British postcard in the series "Keystone cards presented with Home Weekly". Photo: Keystone Film. Fatty Arbuckle and Mabel Normand in Fatty's Wine Party (Roscoe 'Fatty' Arbuckle, 1914). Caption: A Ticklish Moment.
American silent film actor, comedian Roscoe ‘Fatty’ Arbuckle (1887-1933) was one of the most popular silent stars of the 1910s. In 1913, Arbuckle went to work in producer-director Mack Sennett's Keystone Cops comedies. His character Fatty – he weighed 135 kilograms at the height of his career - usually wore bowler-hat and pants whose legs were too short. For the next 3-1/2 years, he appeared in hundreds of one-reel comedies, mostly as policemen, but he also played different parts. He would work with Mabel Normand, Ford Sterling, and others, and would learn about the process of making films from Henry Lehrman, who directed all but two of his pictures. Despite his massive physical size, Arbuckle was remarkably agile and acrobatic. His comedies are noted as rollicking and fast-paced, have many chase scenes, and feature sight gags. Arbuckle was fond of the ‘pie in the face’, a comedy cliché that has come to symbolize silent-film-era comedy itself. The earliest known custard pie thrown in a film was in the Keystone one-reeler A Noise from the Deep (Mack Sennett, 1913). The pie was thrown by Mabel Normand and Arbuckle was the recipient.
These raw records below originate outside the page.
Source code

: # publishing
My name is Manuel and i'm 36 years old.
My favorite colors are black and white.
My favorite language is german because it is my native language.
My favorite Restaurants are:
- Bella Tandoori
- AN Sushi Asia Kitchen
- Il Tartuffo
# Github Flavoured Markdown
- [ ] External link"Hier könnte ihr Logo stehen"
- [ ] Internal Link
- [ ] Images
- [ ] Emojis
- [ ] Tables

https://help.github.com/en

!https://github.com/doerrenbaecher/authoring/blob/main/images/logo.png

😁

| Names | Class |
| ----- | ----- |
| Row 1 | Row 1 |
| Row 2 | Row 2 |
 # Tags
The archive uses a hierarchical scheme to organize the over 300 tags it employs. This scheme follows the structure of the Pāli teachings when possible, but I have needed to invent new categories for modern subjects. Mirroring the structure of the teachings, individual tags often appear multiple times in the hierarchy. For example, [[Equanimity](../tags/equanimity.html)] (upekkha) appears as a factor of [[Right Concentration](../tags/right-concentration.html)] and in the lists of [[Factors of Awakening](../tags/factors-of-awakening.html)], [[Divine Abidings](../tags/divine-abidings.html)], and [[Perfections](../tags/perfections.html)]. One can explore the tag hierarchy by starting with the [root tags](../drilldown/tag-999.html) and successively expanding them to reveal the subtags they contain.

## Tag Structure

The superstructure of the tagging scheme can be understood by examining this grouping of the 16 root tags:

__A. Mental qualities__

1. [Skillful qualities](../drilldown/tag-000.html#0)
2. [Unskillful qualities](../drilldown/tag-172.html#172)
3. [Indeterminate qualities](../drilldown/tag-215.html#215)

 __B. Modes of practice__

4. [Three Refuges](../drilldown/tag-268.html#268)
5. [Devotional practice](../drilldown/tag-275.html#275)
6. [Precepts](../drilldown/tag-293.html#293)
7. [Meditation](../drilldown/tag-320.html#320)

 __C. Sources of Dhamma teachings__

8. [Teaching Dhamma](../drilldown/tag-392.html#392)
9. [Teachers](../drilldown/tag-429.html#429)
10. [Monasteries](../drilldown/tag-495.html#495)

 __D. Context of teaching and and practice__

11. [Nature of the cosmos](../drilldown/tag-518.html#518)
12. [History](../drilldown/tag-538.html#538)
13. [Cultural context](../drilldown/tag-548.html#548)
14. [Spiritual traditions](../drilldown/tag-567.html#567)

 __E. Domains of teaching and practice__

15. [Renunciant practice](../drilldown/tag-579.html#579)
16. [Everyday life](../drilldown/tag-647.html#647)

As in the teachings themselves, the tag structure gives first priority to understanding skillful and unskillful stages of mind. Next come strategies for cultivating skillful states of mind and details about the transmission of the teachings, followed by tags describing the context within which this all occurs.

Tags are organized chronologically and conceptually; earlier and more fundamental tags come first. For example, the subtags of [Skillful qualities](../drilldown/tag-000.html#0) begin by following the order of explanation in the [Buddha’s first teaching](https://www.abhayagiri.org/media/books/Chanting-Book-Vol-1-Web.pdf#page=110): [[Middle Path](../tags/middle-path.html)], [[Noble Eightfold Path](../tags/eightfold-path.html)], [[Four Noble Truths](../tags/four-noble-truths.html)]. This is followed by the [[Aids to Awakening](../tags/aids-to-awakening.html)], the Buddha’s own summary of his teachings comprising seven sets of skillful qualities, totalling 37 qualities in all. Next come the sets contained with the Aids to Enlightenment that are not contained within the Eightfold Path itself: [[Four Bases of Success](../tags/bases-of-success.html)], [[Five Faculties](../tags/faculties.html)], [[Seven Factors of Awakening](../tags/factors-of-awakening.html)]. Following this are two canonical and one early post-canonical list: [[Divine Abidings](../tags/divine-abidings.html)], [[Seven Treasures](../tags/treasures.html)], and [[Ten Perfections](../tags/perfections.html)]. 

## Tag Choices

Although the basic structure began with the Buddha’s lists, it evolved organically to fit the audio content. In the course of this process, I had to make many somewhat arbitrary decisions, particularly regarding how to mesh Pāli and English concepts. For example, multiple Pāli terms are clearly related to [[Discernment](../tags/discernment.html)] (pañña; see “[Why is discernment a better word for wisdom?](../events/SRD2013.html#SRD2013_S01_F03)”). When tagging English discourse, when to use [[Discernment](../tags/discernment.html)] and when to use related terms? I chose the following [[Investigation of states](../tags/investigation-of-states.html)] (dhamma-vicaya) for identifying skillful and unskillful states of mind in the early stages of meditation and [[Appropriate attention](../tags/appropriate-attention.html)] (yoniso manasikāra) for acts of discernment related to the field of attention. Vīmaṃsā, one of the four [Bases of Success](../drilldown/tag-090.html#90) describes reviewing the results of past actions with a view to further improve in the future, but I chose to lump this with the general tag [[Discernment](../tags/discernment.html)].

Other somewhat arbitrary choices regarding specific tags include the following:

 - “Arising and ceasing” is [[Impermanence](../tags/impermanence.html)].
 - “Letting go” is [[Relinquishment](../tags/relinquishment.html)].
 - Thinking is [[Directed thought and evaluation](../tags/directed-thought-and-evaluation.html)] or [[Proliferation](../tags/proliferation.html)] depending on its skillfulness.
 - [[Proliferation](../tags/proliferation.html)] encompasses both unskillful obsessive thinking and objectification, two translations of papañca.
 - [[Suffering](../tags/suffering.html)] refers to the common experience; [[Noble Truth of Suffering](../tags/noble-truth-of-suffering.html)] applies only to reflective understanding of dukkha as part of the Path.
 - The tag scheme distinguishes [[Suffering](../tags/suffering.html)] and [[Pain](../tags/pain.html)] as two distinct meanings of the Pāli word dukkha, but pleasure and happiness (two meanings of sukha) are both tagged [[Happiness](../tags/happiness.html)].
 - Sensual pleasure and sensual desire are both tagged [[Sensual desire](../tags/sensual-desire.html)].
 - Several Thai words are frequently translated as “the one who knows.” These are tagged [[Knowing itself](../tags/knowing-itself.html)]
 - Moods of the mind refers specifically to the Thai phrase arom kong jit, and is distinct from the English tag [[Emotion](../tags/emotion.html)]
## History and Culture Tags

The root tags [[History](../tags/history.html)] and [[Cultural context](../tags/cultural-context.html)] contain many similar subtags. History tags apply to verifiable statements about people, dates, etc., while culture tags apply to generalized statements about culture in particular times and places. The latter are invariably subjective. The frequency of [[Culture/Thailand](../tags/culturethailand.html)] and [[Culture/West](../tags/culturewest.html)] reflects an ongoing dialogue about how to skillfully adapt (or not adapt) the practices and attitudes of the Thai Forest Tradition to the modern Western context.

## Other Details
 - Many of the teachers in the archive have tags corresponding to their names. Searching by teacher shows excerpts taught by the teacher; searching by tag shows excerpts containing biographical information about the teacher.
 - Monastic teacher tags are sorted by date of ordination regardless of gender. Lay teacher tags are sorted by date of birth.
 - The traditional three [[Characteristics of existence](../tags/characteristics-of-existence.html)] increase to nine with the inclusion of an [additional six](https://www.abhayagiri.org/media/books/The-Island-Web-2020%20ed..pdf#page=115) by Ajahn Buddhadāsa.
British postcard in the series "Keystone cards presented with Home Weekly". Photo: Keystone Film. Chester Conklin and Minta Durfee in A Bird's A Bird (Walter Wright, 1915).
American comedian Chester Conklin (1886-1971) developed for vaudeville his comedy character with a thick accent and a very bushy walrus-type mustache, which was patterned after his former boss, a German baker named Schultz. After seeing several of Mack Sennett's Keystone Cops shorts, Conklin applied for a job and stayed with Sennett for six years. Conklin became famous for his pairing with burly comic Mack Swain in a series of Ambrose and Walrus shorts. He also appeared in several of Charles Chaplin's shorts for the studio.
American comedienne Minta Durfee (1889-1975) began her career on stage in 1908 as a chorus girl in musical revues. She married comedian Roscoe 'Fatty' Arbuckle. In 1914, they entered Keystone and were soon a comedy double. Minta became Chaplin's leading lady in the two-reeler Making a Living (1914). In addition to the series of 'Fatty' featurettes, Minta also worked at Keystone in the classic madcap farce Tillie's Punctured Romance (1914) and co-starred opposite Chester Conklin, Mack Swain, and Ford Sterling in a series of outrageous daredevil comedies until 1916.
British postcard in the series "Keystone cards presented with Home Weekly". Photo: Keystone Film. Fatty Arbuckle and Billie Bennett in Fatty's Chance Acquaintance (Roscoe 'Fatty' Arbuckle, 1915).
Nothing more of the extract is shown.